A Nightrider is stronger than a Rook (~5.25).
A pair of Ferzes was indeed worth 3, as you indicate (2 x 1.35 + 0.3), so slightly less than a Knight (3.25). I never tried to measure the pair bonus; the Fairy-Max engine is not a very good tool for that, as there is no pair bonus in its evaluation. So it often needlessly trades a pair advantage away. I should really do a systematic study of pair bonuses one time with an engine that recognizes those. Lately I have started to suspect that pair bonuses have little to do with color binding, but are a consequence of the fact that the move patters of two unlike Bishops can have so many orthogonal contacts.
Wildebeest is more like 6.5-7. That is a lot of synergy, if N=3.25 and C=2.25. But the value of the Camel is much suppressed compared to other 8-target leapers because it is very easily lost in the end-game: chasing it away from the center brings it very close to the edge, where so many of its moves fall outside the board that it gets easily trapped.

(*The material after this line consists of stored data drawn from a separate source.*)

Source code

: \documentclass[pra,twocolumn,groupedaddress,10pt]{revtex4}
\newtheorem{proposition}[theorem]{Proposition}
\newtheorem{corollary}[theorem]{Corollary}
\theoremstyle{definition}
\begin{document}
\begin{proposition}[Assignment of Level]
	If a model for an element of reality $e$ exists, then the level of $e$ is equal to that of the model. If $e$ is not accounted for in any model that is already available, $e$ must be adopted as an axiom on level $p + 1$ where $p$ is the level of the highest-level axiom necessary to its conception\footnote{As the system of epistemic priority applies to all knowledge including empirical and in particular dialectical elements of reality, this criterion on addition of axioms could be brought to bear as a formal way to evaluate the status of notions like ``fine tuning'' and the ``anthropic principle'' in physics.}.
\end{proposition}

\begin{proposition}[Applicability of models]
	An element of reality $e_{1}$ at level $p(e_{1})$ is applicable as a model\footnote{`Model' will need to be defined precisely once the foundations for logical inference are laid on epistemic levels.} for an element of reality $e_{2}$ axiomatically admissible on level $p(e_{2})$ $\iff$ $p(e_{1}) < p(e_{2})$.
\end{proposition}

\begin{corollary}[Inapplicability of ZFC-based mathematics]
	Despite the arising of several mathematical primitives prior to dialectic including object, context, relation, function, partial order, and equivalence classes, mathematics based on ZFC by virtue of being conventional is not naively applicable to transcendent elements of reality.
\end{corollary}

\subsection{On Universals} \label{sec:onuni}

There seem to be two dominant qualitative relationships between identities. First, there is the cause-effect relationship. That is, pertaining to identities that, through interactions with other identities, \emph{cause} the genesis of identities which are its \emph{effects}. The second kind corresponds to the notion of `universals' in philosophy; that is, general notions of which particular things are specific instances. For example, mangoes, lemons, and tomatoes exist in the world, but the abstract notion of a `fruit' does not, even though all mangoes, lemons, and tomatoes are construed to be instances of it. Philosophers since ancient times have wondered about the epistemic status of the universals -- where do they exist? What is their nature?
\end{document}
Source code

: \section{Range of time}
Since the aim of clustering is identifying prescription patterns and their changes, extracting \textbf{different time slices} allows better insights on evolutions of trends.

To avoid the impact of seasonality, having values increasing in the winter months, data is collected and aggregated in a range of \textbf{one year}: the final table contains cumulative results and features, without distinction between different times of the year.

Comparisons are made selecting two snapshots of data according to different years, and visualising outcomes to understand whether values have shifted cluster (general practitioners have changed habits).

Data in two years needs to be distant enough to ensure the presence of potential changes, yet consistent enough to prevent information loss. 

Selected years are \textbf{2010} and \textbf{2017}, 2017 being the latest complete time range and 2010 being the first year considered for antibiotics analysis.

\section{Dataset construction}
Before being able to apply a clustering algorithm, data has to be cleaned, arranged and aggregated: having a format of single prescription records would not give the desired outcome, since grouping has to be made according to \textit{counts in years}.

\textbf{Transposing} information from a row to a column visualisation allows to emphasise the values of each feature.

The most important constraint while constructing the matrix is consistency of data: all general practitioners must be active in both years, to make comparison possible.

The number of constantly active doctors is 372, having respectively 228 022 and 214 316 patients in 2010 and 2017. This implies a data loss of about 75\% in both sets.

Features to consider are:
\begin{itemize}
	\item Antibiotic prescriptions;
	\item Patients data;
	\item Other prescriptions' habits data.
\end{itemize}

The Wildebeest no longer has that problem.
While some are just guesses and assumptions by me (marked with ?) others are basically factual, based on many computer games.(Credits to HGmuller for those)
Pawn:1
Knight:3.25
Bishop:3.25 (0.5 for pair)
Rook:5
Queen:9.5
Empress:9
Princess:8.75
Ferz:1.35(0.3 for pair) (?)
I'd say a pair of them (on opposite colors) are around the same value as a knight.
Wazir:1.125 (?)
Prince (non-royal king) :3 (?)
Knight rider:4 (?)
Wildebeast:5.75 (?)
Camel:2.25 (?)
Amazon:13.25 (?)
Jester (Can move like a wazir,3 times in one turn,basically wazir to the power of 3):8 (?)